García trabajó fuertemente y puso en práctica todo lo que había aprendido en estos años para mezclarlo con ingredientes del territorio colombiano, como el yacón, la moringa y el tucupí. Su esfuerzo se vio recompensado al posicionar el restaurante entre locales y extranjeros y al entrar en el puesto 99 de los Latin Americas’s 50 Best Restaurants.
“Como chef, es un excelente profesional, disciplinado y comprometido. Él dejó en Oda sus valores como cocinero y el alma de lo que es el restaurante hoy en día: respetar el producto y reutilizar con sentido”, afirma María Paula Giraldo, gerente y fundadora de Oda.

Pero de nuevo sintió que debía seguir adelante. Ya desde cuando estaba en Oda se había empezado a interesar en los páramos. Comenzó a leer y a investigar. “Son ecosistemas únicos en el mundo”, dice.

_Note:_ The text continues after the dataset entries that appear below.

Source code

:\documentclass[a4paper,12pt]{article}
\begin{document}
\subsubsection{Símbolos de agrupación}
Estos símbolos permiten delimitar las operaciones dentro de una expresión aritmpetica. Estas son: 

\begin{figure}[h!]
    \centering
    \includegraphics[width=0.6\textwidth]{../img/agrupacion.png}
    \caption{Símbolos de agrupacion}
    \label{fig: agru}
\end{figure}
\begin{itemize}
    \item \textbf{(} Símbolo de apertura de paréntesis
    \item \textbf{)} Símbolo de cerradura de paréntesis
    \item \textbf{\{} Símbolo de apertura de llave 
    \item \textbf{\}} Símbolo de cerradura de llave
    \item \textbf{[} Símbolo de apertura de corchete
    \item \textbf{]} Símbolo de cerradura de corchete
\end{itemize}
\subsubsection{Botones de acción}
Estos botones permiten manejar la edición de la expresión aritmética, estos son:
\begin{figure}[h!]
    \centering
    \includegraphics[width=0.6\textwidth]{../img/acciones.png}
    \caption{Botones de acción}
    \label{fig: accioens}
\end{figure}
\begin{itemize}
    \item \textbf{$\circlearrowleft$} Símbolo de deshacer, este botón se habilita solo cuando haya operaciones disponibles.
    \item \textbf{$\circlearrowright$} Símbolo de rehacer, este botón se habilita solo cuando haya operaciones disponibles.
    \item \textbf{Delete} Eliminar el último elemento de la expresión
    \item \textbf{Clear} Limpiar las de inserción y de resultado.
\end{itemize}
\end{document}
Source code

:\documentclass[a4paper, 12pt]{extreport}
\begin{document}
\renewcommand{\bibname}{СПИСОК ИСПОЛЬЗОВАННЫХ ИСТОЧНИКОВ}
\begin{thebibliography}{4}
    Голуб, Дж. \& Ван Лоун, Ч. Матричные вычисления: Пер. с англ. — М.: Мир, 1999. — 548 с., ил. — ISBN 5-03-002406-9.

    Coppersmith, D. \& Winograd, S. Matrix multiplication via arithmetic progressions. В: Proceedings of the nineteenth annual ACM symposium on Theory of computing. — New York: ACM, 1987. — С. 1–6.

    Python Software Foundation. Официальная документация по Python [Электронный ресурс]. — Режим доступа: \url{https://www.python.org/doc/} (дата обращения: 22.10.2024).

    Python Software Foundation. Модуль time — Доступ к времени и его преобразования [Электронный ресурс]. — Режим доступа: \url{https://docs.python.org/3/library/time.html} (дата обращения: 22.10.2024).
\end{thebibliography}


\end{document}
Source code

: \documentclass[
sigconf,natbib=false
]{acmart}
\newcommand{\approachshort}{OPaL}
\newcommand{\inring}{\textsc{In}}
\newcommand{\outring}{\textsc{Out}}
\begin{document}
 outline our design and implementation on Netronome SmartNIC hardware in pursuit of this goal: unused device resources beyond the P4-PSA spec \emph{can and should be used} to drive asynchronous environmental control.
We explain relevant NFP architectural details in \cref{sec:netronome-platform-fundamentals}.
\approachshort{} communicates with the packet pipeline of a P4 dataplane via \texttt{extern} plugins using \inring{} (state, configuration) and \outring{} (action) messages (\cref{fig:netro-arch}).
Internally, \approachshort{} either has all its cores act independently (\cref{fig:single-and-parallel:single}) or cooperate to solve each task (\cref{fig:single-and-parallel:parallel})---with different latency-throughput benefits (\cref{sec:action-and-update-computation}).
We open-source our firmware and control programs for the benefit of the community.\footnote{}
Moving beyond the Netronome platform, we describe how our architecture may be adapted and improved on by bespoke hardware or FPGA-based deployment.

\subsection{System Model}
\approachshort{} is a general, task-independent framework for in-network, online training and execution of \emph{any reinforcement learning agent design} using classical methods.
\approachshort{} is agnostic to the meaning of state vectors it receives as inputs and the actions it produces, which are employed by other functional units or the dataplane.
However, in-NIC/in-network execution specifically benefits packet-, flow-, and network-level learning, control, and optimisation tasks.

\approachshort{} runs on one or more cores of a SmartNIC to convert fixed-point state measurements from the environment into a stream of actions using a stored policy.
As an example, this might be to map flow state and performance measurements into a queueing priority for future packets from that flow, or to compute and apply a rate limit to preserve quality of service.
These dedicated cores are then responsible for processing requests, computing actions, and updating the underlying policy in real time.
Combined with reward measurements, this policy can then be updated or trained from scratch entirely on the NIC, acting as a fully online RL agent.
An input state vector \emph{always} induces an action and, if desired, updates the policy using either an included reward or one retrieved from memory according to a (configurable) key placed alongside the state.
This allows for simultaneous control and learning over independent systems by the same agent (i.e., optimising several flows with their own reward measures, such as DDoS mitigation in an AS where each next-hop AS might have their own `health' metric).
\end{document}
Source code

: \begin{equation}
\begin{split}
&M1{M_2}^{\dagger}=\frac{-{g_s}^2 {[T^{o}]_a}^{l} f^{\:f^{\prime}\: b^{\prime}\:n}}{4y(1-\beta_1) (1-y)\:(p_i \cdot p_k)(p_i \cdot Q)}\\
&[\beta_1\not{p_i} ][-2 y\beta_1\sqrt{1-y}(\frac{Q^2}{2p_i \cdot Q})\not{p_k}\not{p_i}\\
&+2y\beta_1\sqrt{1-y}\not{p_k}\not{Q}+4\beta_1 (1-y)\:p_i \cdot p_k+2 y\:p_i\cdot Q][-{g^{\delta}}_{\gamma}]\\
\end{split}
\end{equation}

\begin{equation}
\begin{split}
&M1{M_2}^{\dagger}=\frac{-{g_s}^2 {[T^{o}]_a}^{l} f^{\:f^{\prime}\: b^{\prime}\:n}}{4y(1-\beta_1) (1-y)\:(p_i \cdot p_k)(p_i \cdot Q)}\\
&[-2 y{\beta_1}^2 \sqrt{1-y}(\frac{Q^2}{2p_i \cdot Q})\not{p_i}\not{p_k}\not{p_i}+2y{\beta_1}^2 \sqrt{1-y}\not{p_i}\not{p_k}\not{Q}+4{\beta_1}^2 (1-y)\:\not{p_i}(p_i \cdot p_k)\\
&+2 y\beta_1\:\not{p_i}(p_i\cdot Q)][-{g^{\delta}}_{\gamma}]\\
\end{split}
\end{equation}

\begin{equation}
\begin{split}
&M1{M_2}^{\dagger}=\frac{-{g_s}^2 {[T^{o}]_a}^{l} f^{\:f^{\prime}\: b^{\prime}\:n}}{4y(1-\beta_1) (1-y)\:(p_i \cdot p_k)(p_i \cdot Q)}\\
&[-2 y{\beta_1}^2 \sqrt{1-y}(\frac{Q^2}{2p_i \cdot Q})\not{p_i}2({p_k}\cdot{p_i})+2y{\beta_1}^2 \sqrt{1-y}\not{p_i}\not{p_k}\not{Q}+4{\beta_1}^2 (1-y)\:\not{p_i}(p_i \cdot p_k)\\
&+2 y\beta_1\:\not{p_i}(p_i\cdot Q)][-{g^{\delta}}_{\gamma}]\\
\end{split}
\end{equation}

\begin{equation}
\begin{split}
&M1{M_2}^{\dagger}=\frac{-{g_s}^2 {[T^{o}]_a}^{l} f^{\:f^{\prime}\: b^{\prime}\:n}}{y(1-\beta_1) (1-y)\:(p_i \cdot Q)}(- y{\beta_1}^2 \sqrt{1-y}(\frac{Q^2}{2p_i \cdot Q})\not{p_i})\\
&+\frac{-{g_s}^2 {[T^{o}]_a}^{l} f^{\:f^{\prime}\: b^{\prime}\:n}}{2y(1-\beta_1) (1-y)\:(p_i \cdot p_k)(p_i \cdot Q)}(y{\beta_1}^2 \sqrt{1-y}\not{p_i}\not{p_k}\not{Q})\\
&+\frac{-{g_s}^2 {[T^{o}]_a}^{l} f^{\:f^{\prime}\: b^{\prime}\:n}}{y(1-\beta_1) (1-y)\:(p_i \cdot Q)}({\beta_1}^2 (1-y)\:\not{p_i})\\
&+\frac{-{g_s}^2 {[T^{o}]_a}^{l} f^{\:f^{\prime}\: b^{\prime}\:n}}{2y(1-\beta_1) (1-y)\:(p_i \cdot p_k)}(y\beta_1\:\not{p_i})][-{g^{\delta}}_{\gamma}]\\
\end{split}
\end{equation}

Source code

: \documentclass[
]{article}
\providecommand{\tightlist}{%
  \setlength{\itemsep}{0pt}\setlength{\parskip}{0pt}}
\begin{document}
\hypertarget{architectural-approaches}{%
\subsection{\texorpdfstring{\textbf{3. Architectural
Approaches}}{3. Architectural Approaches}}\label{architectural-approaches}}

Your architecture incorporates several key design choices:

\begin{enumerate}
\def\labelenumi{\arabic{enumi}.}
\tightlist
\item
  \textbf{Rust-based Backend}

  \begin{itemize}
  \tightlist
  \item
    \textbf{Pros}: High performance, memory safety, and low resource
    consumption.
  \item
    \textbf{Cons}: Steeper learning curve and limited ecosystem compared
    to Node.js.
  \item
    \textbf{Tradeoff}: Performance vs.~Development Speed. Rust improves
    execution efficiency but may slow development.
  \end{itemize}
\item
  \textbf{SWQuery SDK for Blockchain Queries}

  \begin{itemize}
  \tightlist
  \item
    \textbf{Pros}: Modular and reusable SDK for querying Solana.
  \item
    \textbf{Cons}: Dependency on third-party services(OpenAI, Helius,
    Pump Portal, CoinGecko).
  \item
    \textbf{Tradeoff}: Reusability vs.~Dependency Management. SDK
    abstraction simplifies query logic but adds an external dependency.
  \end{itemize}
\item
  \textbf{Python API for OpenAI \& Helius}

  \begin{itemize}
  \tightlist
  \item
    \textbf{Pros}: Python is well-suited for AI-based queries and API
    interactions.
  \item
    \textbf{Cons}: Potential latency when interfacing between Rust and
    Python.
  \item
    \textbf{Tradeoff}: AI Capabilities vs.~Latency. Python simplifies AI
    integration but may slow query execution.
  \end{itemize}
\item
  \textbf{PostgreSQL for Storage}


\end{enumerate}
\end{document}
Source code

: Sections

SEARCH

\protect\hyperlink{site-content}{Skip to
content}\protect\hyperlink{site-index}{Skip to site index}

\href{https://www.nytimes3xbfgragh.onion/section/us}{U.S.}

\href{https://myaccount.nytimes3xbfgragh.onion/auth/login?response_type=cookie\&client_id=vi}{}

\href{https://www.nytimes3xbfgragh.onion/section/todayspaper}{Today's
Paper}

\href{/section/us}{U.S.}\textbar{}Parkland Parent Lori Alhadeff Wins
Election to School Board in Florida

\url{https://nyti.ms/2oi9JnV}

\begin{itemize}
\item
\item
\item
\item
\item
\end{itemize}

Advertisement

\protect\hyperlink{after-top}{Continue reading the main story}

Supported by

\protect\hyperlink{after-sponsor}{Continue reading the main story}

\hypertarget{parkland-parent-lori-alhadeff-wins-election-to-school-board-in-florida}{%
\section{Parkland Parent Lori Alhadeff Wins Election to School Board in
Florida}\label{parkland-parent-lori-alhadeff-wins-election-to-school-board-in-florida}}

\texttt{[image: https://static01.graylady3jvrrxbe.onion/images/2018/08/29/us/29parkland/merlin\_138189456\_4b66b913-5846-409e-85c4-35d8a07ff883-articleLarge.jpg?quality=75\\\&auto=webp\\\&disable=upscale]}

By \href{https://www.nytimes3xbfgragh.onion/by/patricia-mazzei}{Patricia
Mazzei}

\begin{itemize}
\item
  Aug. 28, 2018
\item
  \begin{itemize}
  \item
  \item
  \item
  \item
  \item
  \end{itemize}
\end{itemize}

El primer páramo que visitó fue el de Matarredonda, en Choachí. “Y así empezó mi locura: primero como caminante y luego como cocinero; probé la uva camarona, ácida y dulce; el coralito, el romerito de páramo, una frambuesa de suelo, un morón, una acedera que sabe a sal, ají”. Llamé a Virgilio Martínez y le conté mi idea. “Este es mi proyecto; en mi casa tengo un mapa hídrico y un mapa de los páramos. Veía la conectividad”.
“De Jefferson me cautiva, además de su calidad humana, la habilidad para captar la esencia del páramo y los afluentes hídricos de Colombia. Su enfoque en ingredientes que provienen directamente de estos ecosistemas, trabajando mano a mano con proveedores locales, le permite contar historias que fluyen como los ríos. Cada plato es un tributo a la conexión vital entre la tierra, el agua y la comunidad, haciendo de su cocina una verdadera celebración de nuestra riqueza natural y cultural”, afirma la sommelier Laura Hernández, de La Sala de Laura.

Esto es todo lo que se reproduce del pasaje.